DATA SHOWN:
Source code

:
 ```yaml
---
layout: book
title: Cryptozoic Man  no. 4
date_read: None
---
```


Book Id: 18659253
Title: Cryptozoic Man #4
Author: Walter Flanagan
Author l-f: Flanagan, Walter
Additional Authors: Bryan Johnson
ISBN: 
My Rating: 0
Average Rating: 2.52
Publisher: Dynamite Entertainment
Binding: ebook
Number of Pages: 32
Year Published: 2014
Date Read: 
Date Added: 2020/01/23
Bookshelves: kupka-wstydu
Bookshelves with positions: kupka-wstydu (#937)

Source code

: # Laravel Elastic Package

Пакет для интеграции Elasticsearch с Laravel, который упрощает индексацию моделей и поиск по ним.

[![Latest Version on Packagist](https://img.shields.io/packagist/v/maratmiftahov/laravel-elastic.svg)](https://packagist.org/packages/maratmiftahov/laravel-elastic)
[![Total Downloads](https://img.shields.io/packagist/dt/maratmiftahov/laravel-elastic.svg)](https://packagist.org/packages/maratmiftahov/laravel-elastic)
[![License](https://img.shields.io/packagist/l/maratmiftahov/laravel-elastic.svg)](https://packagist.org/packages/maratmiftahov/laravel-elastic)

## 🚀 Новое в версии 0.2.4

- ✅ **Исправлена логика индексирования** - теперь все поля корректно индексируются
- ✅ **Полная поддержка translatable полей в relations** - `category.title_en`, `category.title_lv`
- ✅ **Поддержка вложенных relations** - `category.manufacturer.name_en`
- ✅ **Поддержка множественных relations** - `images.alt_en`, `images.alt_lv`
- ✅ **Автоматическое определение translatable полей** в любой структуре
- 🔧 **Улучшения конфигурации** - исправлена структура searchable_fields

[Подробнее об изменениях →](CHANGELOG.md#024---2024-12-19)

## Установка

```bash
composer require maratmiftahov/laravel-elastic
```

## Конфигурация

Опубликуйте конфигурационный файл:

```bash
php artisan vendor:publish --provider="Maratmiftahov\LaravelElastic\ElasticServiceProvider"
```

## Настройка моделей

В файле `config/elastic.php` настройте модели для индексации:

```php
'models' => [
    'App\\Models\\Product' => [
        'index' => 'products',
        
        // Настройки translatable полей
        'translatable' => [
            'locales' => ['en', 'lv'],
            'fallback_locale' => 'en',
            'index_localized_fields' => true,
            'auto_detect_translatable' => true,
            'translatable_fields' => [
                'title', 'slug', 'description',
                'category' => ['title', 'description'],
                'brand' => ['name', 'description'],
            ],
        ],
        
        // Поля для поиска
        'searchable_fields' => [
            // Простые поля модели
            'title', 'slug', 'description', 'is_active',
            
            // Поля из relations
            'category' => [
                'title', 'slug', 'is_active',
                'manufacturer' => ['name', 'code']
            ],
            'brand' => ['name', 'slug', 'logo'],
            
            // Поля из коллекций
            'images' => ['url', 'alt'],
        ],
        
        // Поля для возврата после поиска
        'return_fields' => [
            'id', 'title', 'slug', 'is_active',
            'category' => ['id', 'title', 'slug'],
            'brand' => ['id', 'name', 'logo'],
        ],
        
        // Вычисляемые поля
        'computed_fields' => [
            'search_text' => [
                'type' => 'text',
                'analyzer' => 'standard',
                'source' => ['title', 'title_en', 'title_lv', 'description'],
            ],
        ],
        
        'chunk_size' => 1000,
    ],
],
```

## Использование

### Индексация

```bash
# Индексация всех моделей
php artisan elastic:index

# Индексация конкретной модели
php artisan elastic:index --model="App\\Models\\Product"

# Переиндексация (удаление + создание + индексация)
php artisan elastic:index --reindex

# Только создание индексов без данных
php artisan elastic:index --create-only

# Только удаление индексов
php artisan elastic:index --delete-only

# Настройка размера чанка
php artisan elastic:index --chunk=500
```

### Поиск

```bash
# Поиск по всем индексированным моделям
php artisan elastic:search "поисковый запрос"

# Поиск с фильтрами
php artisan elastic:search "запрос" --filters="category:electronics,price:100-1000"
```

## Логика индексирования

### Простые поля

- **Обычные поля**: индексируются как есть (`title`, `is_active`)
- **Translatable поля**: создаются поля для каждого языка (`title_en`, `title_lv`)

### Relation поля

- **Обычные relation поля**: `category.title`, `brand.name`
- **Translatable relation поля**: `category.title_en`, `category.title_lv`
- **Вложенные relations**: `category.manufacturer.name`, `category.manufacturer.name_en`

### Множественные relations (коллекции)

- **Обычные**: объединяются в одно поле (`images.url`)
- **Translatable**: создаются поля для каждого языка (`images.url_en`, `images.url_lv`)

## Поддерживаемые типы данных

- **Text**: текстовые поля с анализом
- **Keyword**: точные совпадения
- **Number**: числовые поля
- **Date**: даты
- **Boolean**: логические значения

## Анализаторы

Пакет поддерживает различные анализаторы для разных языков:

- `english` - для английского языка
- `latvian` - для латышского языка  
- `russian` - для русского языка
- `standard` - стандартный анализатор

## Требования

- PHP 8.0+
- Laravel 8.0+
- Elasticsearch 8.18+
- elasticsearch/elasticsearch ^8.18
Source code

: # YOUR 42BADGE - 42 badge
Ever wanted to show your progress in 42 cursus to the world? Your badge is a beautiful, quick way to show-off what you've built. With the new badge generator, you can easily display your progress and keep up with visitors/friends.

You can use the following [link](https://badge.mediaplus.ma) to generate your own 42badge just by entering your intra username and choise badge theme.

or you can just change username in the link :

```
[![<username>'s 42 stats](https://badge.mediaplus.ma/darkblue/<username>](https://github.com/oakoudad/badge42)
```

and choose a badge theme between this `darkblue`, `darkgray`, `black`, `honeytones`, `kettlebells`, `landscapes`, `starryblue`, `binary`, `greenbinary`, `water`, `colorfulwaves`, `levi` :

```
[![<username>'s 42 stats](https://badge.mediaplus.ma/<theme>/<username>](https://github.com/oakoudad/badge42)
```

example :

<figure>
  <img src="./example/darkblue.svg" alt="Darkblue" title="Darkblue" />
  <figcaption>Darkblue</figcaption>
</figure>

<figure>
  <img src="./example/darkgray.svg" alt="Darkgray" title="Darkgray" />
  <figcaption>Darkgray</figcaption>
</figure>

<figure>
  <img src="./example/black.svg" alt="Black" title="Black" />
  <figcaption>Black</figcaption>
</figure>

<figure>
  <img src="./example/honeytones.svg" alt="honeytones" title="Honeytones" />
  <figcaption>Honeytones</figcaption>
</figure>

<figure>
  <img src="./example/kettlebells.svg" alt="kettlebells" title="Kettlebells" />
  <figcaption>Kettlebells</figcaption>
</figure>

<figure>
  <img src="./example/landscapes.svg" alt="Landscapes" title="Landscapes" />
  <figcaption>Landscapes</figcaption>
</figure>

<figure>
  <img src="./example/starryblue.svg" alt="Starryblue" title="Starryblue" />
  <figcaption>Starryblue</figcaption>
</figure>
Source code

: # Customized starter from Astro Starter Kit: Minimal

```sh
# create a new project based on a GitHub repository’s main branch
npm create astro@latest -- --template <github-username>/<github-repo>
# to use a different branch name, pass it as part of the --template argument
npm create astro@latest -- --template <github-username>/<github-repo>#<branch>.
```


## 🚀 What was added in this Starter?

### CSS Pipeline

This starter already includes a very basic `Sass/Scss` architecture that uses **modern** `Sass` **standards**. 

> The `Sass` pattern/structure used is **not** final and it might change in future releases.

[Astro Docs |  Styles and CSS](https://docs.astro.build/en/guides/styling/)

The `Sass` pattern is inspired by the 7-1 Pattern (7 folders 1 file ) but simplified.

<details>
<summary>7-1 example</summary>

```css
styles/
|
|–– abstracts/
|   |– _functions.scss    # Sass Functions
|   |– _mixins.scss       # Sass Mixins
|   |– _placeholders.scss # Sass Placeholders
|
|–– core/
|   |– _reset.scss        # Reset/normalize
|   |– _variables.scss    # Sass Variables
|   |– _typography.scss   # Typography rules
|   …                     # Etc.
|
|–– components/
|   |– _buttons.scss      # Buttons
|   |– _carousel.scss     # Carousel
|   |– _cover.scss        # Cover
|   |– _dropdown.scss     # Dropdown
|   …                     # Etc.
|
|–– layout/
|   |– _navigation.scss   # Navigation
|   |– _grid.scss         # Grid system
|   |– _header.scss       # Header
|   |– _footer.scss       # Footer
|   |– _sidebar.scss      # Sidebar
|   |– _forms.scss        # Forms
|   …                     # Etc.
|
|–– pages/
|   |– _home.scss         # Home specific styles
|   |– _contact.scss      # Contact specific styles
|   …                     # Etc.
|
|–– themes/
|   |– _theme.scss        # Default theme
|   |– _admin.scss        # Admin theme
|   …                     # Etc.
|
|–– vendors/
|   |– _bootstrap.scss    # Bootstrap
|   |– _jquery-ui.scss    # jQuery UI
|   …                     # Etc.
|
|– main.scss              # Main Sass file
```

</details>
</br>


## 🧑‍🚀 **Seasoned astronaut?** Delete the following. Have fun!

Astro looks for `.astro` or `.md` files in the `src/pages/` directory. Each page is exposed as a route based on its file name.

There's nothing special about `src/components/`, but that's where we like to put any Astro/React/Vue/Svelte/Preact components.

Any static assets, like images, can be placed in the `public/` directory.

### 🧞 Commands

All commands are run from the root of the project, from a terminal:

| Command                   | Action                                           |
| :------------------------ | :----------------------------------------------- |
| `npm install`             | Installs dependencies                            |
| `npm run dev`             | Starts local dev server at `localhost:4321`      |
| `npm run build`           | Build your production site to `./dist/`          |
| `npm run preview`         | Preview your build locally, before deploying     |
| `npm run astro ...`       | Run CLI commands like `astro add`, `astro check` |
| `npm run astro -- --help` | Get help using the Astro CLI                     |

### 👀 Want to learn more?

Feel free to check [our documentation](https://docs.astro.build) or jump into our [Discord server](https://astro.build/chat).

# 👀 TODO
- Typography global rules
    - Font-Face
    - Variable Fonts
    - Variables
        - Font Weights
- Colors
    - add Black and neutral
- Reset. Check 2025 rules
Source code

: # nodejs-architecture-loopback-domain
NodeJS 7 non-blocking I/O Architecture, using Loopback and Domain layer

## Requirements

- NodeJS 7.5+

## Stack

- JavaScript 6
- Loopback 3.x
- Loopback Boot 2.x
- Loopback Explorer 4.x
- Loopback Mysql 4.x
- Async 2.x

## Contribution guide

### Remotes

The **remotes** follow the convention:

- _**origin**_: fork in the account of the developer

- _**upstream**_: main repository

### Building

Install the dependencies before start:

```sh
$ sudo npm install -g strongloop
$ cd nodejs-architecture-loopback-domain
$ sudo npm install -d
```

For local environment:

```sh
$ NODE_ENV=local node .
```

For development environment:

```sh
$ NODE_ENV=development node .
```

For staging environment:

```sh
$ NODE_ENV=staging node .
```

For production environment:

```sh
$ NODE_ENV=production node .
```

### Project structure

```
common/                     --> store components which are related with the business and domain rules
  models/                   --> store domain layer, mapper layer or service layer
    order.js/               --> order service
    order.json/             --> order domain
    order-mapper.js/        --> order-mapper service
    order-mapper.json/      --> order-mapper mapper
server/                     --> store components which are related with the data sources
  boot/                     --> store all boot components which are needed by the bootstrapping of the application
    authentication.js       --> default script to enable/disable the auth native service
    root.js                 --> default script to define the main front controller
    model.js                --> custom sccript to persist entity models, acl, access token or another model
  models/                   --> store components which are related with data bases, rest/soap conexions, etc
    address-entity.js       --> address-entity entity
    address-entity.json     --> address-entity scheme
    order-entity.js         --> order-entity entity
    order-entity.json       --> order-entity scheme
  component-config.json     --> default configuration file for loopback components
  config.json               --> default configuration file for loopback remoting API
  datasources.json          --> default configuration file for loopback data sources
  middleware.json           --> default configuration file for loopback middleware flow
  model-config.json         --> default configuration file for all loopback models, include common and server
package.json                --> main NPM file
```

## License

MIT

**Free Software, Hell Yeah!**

EXERCISE BRIEF: Starting with the first line above and ending with the line that holds "## Настройка моделей", restate each line word for word and add nothing else.

SOLUTION FOR THIS PROBLEM:
Source code

:
 ```yaml
---
layout: book
title: Cryptozoic Man  no. 4
date_read: None
---
```


Book Id: 18659253
Title: Cryptozoic Man #4
Author: Walter Flanagan
Author l-f: Flanagan, Walter
Additional Authors: Bryan Johnson
ISBN: 
My Rating: 0
Average Rating: 2.52
Publisher: Dynamite Entertainment
Binding: ebook
Number of Pages: 32
Year Published: 2014
Date Read: 
Date Added: 2020/01/23
Bookshelves: kupka-wstydu
Bookshelves with positions: kupka-wstydu (#937)

Source code

: # Laravel Elastic Package

Пакет для интеграции Elasticsearch с Laravel, который упрощает индексацию моделей и поиск по ним.

[![Latest Version on Packagist](https://img.shields.io/packagist/v/maratmiftahov/laravel-elastic.svg)](https://packagist.org/packages/maratmiftahov/laravel-elastic)
[![Total Downloads](https://img.shields.io/packagist/dt/maratmiftahov/laravel-elastic.svg)](https://packagist.org/packages/maratmiftahov/laravel-elastic)
[![License](https://img.shields.io/packagist/l/maratmiftahov/laravel-elastic.svg)](https://packagist.org/packages/maratmiftahov/laravel-elastic)

## 🚀 Новое в версии 0.2.4

- ✅ **Исправлена логика индексирования** - теперь все поля корректно индексируются
- ✅ **Полная поддержка translatable полей в relations** - `category.title_en`, `category.title_lv`
- ✅ **Поддержка вложенных relations** - `category.manufacturer.name_en`
- ✅ **Поддержка множественных relations** - `images.alt_en`, `images.alt_lv`
- ✅ **Автоматическое определение translatable полей** в любой структуре
- 🔧 **Улучшения конфигурации** - исправлена структура searchable_fields

[Подробнее об изменениях →](CHANGELOG.md#024---2024-12-19)

## Установка

```bash
composer require maratmiftahov/laravel-elastic
```

## Конфигурация

Опубликуйте конфигурационный файл:

```bash
php artisan vendor:publish --provider="Maratmiftahov\LaravelElastic\ElasticServiceProvider"
```

## Настройка моделей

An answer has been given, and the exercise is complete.